→ **Action item**: Copy every entry exactly as it stands, though any image it holds should stay out of the copy.
**** Records for the exercise ****
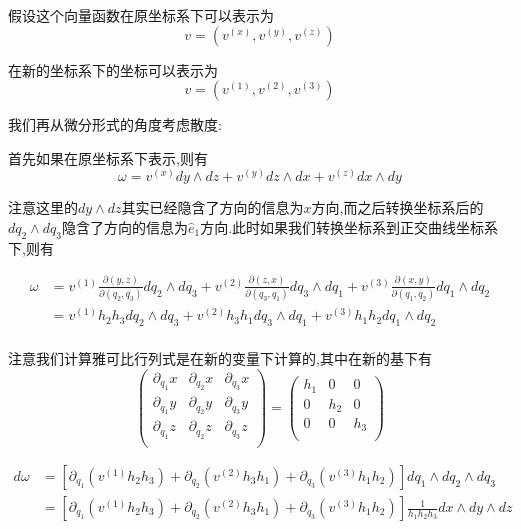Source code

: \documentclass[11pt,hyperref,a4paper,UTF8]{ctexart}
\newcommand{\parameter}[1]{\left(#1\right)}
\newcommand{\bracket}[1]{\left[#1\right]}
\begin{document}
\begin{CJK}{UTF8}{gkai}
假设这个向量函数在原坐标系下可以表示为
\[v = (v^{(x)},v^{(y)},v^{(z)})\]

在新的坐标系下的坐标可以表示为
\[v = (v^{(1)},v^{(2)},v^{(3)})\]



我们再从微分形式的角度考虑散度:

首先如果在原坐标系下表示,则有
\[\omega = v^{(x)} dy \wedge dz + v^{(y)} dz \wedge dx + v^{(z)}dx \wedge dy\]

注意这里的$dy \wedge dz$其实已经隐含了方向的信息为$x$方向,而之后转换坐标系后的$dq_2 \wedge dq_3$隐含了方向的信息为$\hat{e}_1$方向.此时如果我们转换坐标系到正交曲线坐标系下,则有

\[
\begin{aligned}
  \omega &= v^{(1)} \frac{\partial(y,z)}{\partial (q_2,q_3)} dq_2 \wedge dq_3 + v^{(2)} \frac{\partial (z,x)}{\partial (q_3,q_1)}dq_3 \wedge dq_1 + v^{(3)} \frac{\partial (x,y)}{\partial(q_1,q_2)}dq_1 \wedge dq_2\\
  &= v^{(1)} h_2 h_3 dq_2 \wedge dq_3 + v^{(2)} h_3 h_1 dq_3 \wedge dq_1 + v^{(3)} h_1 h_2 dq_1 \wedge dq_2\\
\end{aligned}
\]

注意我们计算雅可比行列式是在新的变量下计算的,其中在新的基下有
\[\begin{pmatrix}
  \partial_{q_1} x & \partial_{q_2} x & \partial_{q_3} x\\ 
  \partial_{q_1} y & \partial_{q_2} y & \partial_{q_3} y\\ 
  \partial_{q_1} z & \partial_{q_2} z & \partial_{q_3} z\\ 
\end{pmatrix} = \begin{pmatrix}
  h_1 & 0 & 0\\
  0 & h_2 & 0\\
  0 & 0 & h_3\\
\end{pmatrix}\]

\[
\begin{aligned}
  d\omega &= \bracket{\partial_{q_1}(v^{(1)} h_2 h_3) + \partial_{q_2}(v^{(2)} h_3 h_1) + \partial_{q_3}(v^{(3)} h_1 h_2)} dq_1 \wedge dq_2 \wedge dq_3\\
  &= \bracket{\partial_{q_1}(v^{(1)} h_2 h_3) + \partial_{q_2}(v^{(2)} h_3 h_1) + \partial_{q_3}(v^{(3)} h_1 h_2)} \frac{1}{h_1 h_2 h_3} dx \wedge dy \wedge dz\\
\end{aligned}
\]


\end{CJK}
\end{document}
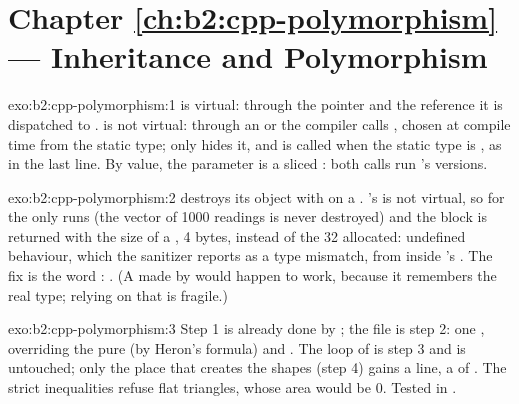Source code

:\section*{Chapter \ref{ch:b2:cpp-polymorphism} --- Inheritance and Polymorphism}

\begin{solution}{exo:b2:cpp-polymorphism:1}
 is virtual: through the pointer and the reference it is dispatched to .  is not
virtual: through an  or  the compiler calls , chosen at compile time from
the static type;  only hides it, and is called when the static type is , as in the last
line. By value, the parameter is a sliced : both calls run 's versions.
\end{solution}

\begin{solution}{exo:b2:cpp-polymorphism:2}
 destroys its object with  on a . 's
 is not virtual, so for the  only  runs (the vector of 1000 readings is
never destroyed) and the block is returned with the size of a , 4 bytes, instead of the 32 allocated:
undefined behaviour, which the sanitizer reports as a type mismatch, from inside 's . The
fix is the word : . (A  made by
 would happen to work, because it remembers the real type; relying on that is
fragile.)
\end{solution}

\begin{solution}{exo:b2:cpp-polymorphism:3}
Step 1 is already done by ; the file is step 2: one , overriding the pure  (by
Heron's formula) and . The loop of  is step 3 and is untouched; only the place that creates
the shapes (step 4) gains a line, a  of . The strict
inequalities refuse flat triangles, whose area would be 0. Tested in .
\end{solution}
****
→ **Exercise output**:
Source code

: \documentclass[11pt,hyperref,a4paper,UTF8]{ctexart}
\newcommand{\parameter}[1]{\left(#1\right)}
\newcommand{\bracket}[1]{\left[#1\right]}
\begin{document}
\begin{CJK}{UTF8}{gkai}
假设这个向量函数在原坐标系下可以表示为
\[v = (v^{(x)},v^{(y)},v^{(z)})\]

在新的坐标系下的坐标可以表示为
\[v = (v^{(1)},v^{(2)},v^{(3)})\]



我们再从微分形式的角度考虑散度:

首先如果在原坐标系下表示,则有
\[\omega = v^{(x)} dy \wedge dz + v^{(y)} dz \wedge dx + v^{(z)}dx \wedge dy\]

注意这里的$dy \wedge dz$其实已经隐含了方向的信息为$x$方向,而之后转换坐标系后的$dq_2 \wedge dq_3$隐含了方向的信息为$\hat{e}_1$方向.此时如果我们转换坐标系到正交曲线坐标系下,则有

\[
\begin{aligned}
  \omega &= v^{(1)} \frac{\partial(y,z)}{\partial (q_2,q_3)} dq_2 \wedge dq_3 + v^{(2)} \frac{\partial (z,x)}{\partial (q_3,q_1)}dq_3 \wedge dq_1 + v^{(3)} \frac{\partial (x,y)}{\partial(q_1,q_2)}dq_1 \wedge dq_2\\
  &= v^{(1)} h_2 h_3 dq_2 \wedge dq_3 + v^{(2)} h_3 h_1 dq_3 \wedge dq_1 + v^{(3)} h_1 h_2 dq_1 \wedge dq_2\\
\end{aligned}
\]

注意我们计算雅可比行列式是在新的变量下计算的,其中在新的基下有
\[\begin{pmatrix}
  \partial_{q_1} x & \partial_{q_2} x & \partial_{q_3} x\\ 
  \partial_{q_1} y & \partial_{q_2} y & \partial_{q_3} y\\ 
  \partial_{q_1} z & \partial_{q_2} z & \partial_{q_3} z\\ 
\end{pmatrix} = \begin{pmatrix}
  h_1 & 0 & 0\\
  0 & h_2 & 0\\
  0 & 0 & h_3\\
\end{pmatrix}\]

\[
\begin{aligned}
  d\omega &= \bracket{\partial_{q_1}(v^{(1)} h_2 h_3) + \partial_{q_2}(v^{(2)} h_3 h_1) + \partial_{q_3}(v^{(3)} h_1 h_2)} dq_1 \wedge dq_2 \wedge dq_3\\
  &= \bracket{\partial_{q_1}(v^{(1)} h_2 h_3) + \partial_{q_2}(v^{(2)} h_3 h_1) + \partial_{q_3}(v^{(3)} h_1 h_2)} \frac{1}{h_1 h_2 h_3} dx \wedge dy \wedge dz\\
\end{aligned}
\]


\end{CJK}
\end{document}
Source code

:\section*{Chapter \ref{ch:b2:cpp-polymorphism} --- Inheritance and Polymorphism}

\begin{solution}{exo:b2:cpp-polymorphism:1}
 is virtual: through the pointer and the reference it is dispatched to .  is not
virtual: through an  or  the compiler calls , chosen at compile time from
the static type;  only hides it, and is called when the static type is , as in the last
line. By value, the parameter is a sliced : both calls run 's versions.
\end{solution}

\begin{solution}{exo:b2:cpp-polymorphism:2}
 destroys its object with  on a . 's
 is not virtual, so for the  only  runs (the vector of 1000 readings is
never destroyed) and the block is returned with the size of a , 4 bytes, instead of the 32 allocated:
undefined behaviour, which the sanitizer reports as a type mismatch, from inside 's . The
fix is the word : . (A  made by
 would happen to work, because it remembers the real type; relying on that is
fragile.)
\end{solution}

\begin{solution}{exo:b2:cpp-polymorphism:3}
Step 1 is already done by ; the file is step 2: one , overriding the pure  (by
Heron's formula) and . The loop of  is step 3 and is untouched; only the place that creates
the shapes (step 4) gains a line, a  of . The strict
inequalities refuse flat triangles, whose area would be 0. Tested in .
\end{solution}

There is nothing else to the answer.